What you are asked to do
Go through the entries below. Copy each line in which "Sauvegarde" appears.
___ Input data ___
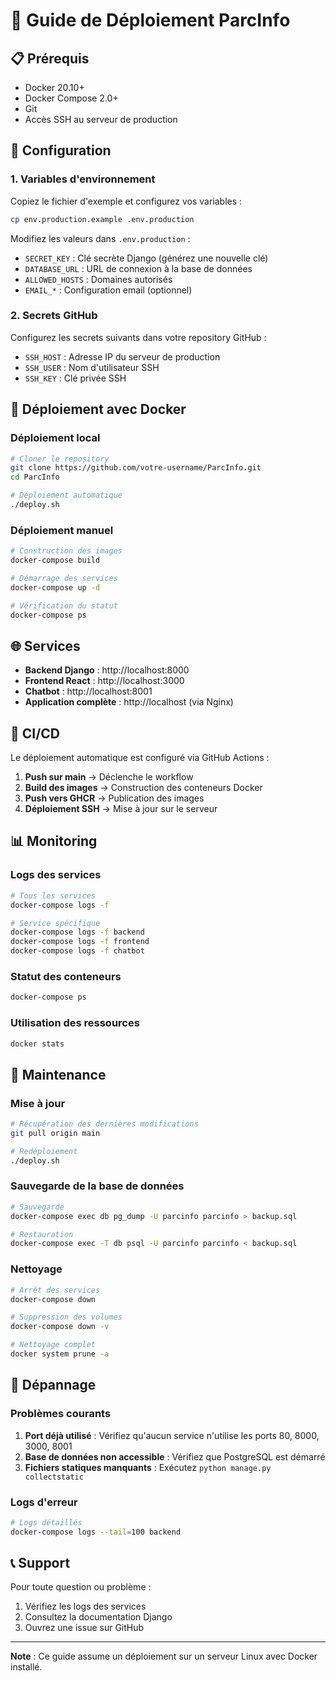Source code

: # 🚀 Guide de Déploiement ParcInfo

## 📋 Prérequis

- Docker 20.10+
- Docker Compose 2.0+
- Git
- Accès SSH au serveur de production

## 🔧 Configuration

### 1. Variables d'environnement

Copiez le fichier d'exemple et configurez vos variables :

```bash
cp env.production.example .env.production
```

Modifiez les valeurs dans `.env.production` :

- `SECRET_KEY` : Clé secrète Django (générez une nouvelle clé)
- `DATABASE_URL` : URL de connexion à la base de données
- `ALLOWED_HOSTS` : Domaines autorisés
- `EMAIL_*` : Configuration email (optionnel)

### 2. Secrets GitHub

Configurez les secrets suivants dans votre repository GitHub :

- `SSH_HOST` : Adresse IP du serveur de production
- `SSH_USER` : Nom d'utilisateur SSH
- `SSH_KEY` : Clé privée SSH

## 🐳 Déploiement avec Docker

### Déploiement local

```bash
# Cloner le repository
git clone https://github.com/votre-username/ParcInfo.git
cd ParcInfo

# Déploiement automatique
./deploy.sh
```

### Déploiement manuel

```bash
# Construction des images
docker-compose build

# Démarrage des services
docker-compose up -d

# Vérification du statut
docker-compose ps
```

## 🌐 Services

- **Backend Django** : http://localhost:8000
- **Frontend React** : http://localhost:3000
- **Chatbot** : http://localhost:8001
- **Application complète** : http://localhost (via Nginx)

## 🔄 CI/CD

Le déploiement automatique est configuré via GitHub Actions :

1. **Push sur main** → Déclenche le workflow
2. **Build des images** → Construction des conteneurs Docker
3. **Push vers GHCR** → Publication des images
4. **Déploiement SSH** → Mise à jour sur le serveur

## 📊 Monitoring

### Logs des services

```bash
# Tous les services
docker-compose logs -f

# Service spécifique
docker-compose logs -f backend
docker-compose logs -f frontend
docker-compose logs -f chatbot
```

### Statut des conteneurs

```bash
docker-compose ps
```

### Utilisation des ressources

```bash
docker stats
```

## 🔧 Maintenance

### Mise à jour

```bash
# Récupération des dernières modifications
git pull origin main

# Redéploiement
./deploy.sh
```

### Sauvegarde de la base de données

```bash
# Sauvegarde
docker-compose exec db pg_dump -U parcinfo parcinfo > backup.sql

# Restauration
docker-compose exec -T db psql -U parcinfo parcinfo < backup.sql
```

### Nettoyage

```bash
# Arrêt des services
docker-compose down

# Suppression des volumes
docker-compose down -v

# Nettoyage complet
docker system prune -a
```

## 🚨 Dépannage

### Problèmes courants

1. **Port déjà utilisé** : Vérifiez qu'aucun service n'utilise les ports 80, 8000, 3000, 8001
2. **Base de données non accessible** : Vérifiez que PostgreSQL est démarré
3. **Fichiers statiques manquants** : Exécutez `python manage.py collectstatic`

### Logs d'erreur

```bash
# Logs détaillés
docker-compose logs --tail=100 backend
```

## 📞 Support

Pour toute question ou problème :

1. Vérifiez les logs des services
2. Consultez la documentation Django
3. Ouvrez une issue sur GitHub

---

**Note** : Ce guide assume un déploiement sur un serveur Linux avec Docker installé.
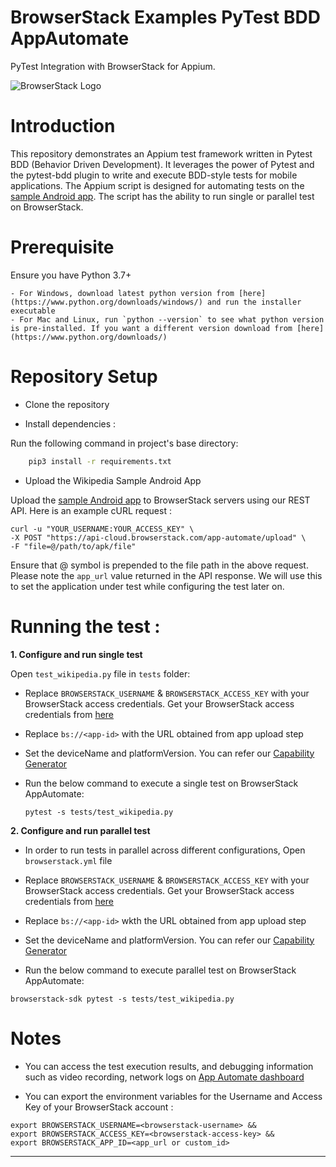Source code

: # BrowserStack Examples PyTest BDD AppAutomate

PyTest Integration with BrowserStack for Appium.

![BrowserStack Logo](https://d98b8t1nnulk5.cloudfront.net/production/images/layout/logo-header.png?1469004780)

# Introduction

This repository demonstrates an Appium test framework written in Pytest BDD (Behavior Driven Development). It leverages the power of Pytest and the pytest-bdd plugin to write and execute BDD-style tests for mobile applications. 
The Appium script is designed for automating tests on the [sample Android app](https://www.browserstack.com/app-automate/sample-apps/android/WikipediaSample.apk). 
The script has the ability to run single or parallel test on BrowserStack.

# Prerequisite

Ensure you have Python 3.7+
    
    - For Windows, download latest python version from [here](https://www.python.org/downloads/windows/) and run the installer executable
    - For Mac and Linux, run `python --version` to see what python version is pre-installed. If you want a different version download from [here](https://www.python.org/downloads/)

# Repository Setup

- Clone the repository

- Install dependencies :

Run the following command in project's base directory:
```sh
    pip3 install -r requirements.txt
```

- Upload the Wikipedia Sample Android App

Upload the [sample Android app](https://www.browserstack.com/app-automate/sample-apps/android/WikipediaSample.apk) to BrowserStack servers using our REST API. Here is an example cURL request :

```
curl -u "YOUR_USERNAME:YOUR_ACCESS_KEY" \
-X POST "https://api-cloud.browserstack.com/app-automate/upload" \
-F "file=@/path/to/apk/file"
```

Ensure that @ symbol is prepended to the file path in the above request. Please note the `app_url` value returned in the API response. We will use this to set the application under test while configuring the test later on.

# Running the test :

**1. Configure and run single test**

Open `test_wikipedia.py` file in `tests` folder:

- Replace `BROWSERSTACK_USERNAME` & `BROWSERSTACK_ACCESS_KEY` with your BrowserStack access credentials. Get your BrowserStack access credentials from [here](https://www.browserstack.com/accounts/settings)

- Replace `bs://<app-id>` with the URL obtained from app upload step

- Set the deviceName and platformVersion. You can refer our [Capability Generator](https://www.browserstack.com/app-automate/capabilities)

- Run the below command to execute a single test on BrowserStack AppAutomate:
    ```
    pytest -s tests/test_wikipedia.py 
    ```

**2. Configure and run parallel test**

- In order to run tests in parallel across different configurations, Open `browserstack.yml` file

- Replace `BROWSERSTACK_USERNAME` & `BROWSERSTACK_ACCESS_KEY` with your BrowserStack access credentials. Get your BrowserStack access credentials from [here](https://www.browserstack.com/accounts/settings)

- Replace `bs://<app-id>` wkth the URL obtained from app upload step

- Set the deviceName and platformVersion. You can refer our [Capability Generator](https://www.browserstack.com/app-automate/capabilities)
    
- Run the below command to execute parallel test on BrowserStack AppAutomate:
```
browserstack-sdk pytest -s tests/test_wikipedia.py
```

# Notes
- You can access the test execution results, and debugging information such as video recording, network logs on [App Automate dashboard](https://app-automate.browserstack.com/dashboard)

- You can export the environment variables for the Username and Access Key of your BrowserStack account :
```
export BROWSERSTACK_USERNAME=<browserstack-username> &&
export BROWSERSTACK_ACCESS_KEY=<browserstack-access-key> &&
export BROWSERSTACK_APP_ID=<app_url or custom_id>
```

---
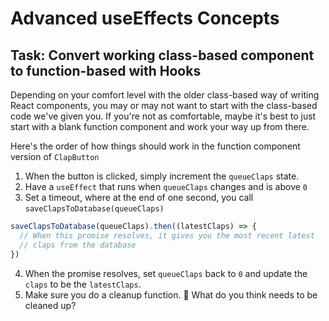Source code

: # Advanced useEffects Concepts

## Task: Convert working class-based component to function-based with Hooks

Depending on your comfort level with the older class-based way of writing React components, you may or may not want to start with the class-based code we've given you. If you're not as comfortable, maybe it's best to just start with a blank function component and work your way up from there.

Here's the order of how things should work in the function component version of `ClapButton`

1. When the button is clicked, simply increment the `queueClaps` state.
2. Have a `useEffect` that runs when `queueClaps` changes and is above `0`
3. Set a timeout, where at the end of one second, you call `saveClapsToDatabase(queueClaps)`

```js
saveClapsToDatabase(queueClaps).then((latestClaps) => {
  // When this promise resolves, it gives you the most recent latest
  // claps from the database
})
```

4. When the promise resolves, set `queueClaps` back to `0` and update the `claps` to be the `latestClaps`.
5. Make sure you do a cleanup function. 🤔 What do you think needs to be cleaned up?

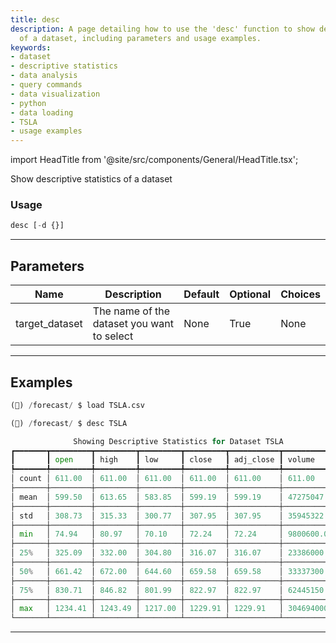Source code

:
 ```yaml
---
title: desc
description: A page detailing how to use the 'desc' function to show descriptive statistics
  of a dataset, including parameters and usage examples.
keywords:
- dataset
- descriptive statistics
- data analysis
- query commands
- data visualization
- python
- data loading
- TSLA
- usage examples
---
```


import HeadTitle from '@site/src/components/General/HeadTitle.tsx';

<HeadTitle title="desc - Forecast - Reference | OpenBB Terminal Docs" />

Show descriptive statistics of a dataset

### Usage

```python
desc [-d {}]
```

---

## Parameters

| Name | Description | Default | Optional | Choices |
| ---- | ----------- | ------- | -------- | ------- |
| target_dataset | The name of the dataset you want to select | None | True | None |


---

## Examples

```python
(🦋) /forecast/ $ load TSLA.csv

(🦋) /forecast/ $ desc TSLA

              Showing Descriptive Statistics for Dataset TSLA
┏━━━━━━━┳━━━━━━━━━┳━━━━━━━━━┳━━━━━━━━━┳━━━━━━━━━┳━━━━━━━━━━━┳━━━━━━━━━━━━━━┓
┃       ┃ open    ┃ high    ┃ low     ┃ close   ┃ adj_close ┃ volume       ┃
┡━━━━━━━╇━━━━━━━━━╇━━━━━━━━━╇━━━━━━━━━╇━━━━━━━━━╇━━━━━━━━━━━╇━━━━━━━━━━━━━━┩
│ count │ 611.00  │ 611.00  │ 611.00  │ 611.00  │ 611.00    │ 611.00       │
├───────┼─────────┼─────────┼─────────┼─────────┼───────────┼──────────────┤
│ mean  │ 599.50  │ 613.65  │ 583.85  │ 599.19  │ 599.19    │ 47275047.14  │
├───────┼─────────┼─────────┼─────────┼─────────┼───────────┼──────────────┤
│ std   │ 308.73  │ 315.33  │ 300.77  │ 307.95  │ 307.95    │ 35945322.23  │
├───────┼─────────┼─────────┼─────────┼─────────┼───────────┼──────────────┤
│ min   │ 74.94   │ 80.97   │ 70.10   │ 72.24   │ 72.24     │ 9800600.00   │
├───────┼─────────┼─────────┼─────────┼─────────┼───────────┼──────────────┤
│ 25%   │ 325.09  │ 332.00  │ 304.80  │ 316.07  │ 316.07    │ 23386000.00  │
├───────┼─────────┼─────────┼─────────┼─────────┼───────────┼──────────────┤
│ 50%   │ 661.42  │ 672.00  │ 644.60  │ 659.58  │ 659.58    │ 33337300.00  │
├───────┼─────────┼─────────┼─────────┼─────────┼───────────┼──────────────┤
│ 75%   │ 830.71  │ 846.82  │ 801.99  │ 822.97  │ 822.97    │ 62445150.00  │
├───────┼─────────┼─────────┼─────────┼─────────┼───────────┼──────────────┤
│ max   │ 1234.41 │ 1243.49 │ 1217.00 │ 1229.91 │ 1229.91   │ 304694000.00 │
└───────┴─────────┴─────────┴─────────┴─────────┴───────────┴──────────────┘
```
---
___
Solution to this task
### Sauvegarde de la base de données
# Sauvegarde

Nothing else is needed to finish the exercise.